→ Data records
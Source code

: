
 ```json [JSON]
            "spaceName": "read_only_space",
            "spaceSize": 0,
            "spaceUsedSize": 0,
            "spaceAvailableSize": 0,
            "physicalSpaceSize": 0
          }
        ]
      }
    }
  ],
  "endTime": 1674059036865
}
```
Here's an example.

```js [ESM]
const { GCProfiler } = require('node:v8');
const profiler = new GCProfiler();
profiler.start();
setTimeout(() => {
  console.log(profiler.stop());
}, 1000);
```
==
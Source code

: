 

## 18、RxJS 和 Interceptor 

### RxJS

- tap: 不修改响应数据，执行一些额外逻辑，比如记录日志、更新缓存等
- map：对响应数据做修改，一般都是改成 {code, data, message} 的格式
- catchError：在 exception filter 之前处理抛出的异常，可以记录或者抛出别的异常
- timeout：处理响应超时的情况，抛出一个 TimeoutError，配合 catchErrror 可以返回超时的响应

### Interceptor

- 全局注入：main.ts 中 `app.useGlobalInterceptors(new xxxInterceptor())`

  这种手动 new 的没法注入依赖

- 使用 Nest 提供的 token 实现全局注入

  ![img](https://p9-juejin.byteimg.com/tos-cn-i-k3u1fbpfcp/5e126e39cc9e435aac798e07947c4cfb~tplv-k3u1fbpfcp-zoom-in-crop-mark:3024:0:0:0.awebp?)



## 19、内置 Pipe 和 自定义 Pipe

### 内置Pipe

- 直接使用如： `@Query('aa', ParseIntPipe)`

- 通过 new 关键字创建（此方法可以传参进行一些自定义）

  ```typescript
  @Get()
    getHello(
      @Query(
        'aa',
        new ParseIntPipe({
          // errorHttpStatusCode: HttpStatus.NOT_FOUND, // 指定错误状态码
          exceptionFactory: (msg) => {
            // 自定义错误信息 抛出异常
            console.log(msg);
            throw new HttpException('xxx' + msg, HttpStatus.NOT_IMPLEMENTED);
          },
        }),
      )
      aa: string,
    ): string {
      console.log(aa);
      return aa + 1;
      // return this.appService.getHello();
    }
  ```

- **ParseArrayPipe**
...
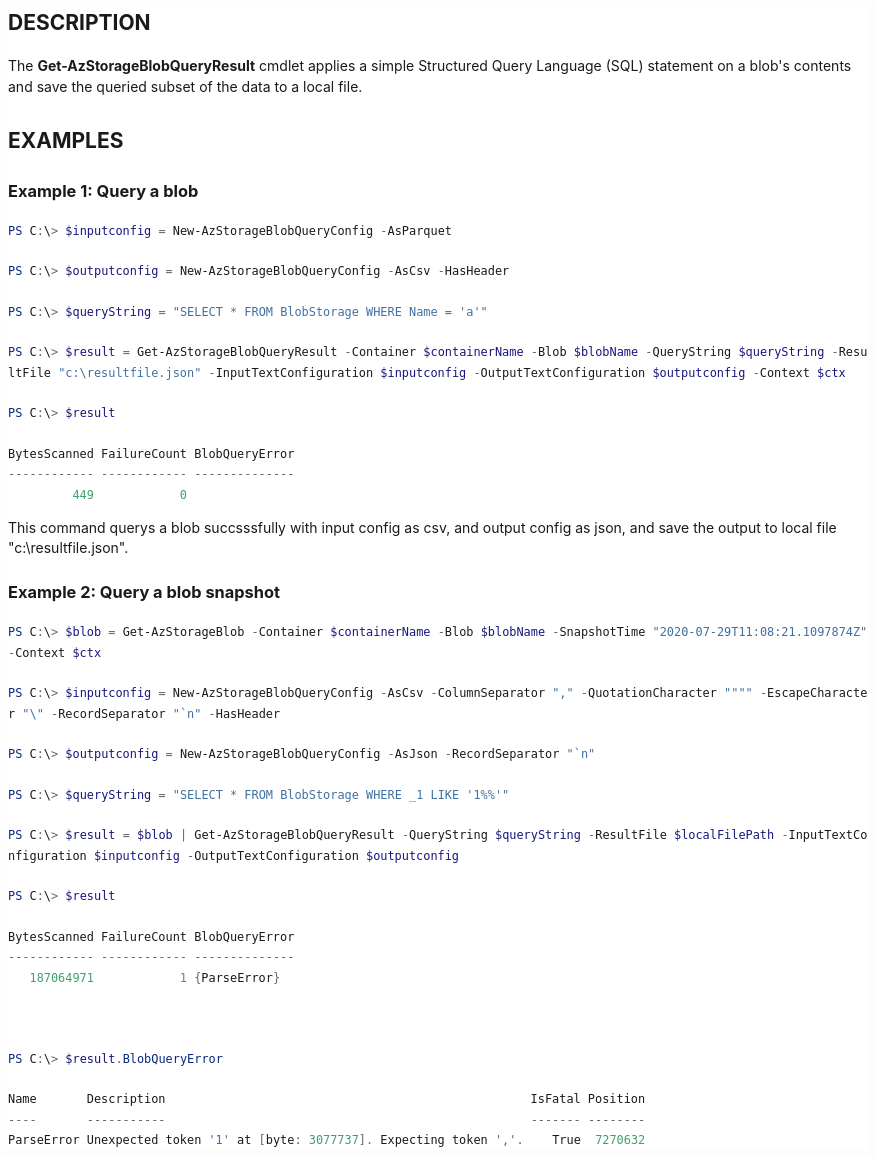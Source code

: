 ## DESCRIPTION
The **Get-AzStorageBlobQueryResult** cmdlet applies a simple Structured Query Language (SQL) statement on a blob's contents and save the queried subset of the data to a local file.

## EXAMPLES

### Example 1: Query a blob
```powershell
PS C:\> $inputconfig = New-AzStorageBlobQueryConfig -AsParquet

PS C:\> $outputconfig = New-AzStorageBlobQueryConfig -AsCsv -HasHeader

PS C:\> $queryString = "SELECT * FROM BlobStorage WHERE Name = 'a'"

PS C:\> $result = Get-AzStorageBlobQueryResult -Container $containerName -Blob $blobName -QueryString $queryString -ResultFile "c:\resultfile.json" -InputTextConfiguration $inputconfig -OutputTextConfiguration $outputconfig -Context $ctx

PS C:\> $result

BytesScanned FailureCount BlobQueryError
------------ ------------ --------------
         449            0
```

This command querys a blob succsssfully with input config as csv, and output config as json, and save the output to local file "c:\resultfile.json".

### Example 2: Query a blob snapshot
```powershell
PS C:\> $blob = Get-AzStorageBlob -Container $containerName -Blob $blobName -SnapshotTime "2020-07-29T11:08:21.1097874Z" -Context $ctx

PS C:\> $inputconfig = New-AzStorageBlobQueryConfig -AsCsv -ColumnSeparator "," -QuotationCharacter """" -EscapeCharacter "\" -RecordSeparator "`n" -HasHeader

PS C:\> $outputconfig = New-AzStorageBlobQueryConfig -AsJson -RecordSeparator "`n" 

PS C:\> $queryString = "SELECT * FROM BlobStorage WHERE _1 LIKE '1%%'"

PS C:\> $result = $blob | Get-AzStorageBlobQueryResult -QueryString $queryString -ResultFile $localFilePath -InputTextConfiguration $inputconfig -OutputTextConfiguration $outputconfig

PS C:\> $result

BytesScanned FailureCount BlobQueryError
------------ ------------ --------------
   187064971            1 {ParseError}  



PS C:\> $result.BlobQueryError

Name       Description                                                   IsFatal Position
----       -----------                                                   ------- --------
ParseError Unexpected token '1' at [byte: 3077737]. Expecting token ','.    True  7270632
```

→ THE PROBLEM
Scanning the data above, copy out every line where "ParseIntPipe" is found.

→ EXERCISE RESPONSE
- 直接使用如： `@Query('aa', ParseIntPipe)`
        new ParseIntPipe({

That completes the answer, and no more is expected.